After locating the line containing "Run alice.py first and keep it open.", transcribe that line and all following lines exactly, stopping only at the end of the records.

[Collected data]
☆ ☆ ☆ ☆
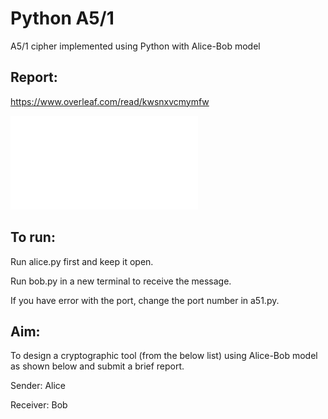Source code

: # Python A5/1
A5/1 cipher implemented using Python with Alice-Bob model

## Report:
https://www.overleaf.com/read/kwsnxvcmymfw

![18BCE7147.pdf](/18BCE7147.pdf)

## To run:
Run alice.py first and keep it open.

Run bob.py in a new terminal to receive the message.

If you have error with the port, change the port number in a51.py.

## Aim:
To design a cryptographic tool (from the below list) using
Alice-Bob model as shown below and submit a brief report.


Sender: Alice

Receiver: Bob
☆ ☆ ☆ ☆
» YOUR SOLUTION:
Run alice.py first and keep it open.

Run bob.py in a new terminal to receive the message.

If you have error with the port, change the port number in a51.py.

## Aim:
To design a cryptographic tool (from the below list) using
Alice-Bob model as shown below and submit a brief report.


Sender: Alice

Receiver: Bob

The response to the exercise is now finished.